**Exercise**
Repeat the lines beginning at the one with "[releases]: https://github.com/joostlek/python-opensky/releases" and running to the end of the material, keeping the first and last of them, exactly as they appear.

**Material for this task**
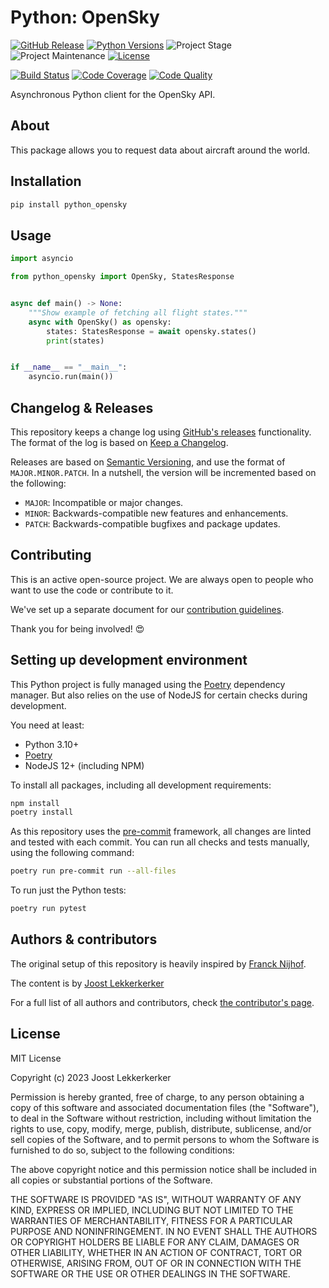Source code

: # Python: OpenSky

[![GitHub Release][releases-shield]][releases]
[![Python Versions][python-versions-shield]][pypi]
![Project Stage][project-stage-shield]
![Project Maintenance][maintenance-shield]
[![License][license-shield]](LICENSE.md)

[![Build Status][build-shield]][build]
[![Code Coverage][codecov-shield]][codecov]
[![Code Quality][code-quality-shield]][code-quality]

Asynchronous Python client for the OpenSky API.

## About

This package allows you to request data about aircraft around the world.

## Installation

```bash
pip install python_opensky
```

## Usage

```python
import asyncio

from python_opensky import OpenSky, StatesResponse


async def main() -> None:
    """Show example of fetching all flight states."""
    async with OpenSky() as opensky:
        states: StatesResponse = await opensky.states()
        print(states)


if __name__ == "__main__":
    asyncio.run(main())
```

## Changelog & Releases

This repository keeps a change log using [GitHub's releases][releases]
functionality. The format of the log is based on
[Keep a Changelog][keepchangelog].

Releases are based on [Semantic Versioning][semver], and use the format
of ``MAJOR.MINOR.PATCH``. In a nutshell, the version will be incremented
based on the following:

- ``MAJOR``: Incompatible or major changes.
- ``MINOR``: Backwards-compatible new features and enhancements.
- ``PATCH``: Backwards-compatible bugfixes and package updates.

## Contributing

This is an active open-source project. We are always open to people who want to
use the code or contribute to it.

We've set up a separate document for our
[contribution guidelines](.github/CONTRIBUTING.md).

Thank you for being involved! :heart_eyes:

## Setting up development environment

This Python project is fully managed using the [Poetry][poetry] dependency manager. But also relies on the use of NodeJS for certain checks during development.

You need at least:

- Python 3.10+
- [Poetry][poetry-install]
- NodeJS 12+ (including NPM)

To install all packages, including all development requirements:

```bash
npm install
poetry install
```

As this repository uses the [pre-commit][pre-commit] framework, all changes
are linted and tested with each commit. You can run all checks and tests
manually, using the following command:

```bash
poetry run pre-commit run --all-files
```

To run just the Python tests:

```bash
poetry run pytest
```

## Authors & contributors

The original setup of this repository is heavily inspired by [Franck Nijhof][frenck].

The content is by [Joost Lekkerkerker][joostlek]

For a full list of all authors and contributors,
check [the contributor's page][contributors].

## License

MIT License

Copyright (c) 2023 Joost Lekkerkerker

Permission is hereby granted, free of charge, to any person obtaining a copy
of this software and associated documentation files (the "Software"), to deal
in the Software without restriction, including without limitation the rights
to use, copy, modify, merge, publish, distribute, sublicense, and/or sell
copies of the Software, and to permit persons to whom the Software is
furnished to do so, subject to the following conditions:

The above copyright notice and this permission notice shall be included in all
copies or substantial portions of the Software.

THE SOFTWARE IS PROVIDED "AS IS", WITHOUT WARRANTY OF ANY KIND, EXPRESS OR
IMPLIED, INCLUDING BUT NOT LIMITED TO THE WARRANTIES OF MERCHANTABILITY,
FITNESS FOR A PARTICULAR PURPOSE AND NONINFRINGEMENT. IN NO EVENT SHALL THE
AUTHORS OR COPYRIGHT HOLDERS BE LIABLE FOR ANY CLAIM, DAMAGES OR OTHER
LIABILITY, WHETHER IN AN ACTION OF CONTRACT, TORT OR OTHERWISE, ARISING FROM,
OUT OF OR IN CONNECTION WITH THE SOFTWARE OR THE USE OR OTHER DEALINGS IN THE
SOFTWARE.

[build-shield]: https://github.com/joostlek/python-opensky/workflows/Continuous%20Integration/badge.svg
[build]: https://github.com/joostlek/python-opensky/actions
[code-quality-shield]: https://img.shields.io/lgtm/grade/python/g/joostlek/python-opensky.svg?logo=lgtm&logoWidth=18
[code-quality]: https://lgtm.com/projects/g/joostlek/python-opensky/context:python
[codecov-shield]: https://codecov.io/gh/joostlek/python-opensky/branch/master/graph/badge.svg
[codecov]: https://codecov.io/gh/joostlek/python-opensky
[commits-shield]: https://img.shields.io/github/commit-activity/y/joostlek/python-opensky.svg
[commits]: https://github.com/joostlek/python-opensky/commits/master
[contributors]: https://github.com/joostlek/python-opensky/graphs/contributors
[frenck]: https://github.com/frenck
[joostlek]: https://github.com/joostlek
[keepchangelog]: http://keepachangelog.com/en/1.0.0/
[license-shield]: https://img.shields.io/github/license/joostlek/python-opensky.svg
[maintenance-shield]: https://img.shields.io/maintenance/yes/2023.svg
[poetry-install]: https://python-poetry.org/docs/#installation
[poetry]: https://python-poetry.org
[pre-commit]: https://pre-commit.com/
[project-stage-shield]: https://img.shields.io/badge/project%20stage-experimental-yellow.svg
[python-versions-shield]: https://img.shields.io/pypi/pyversions/opensky
[releases-shield]: https://img.shields.io/github/release/joostlek/python-opensky.svg
[releases]: https://github.com/joostlek/python-opensky/releases
[semver]: http://semver.org/spec/v2.0.0.html
[pypi]: https://pypi.org/project/python_opensky/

**Solution**
[releases]: https://github.com/joostlek/python-opensky/releases
[semver]: http://semver.org/spec/v2.0.0.html
[pypi]: https://pypi.org/project/python_opensky/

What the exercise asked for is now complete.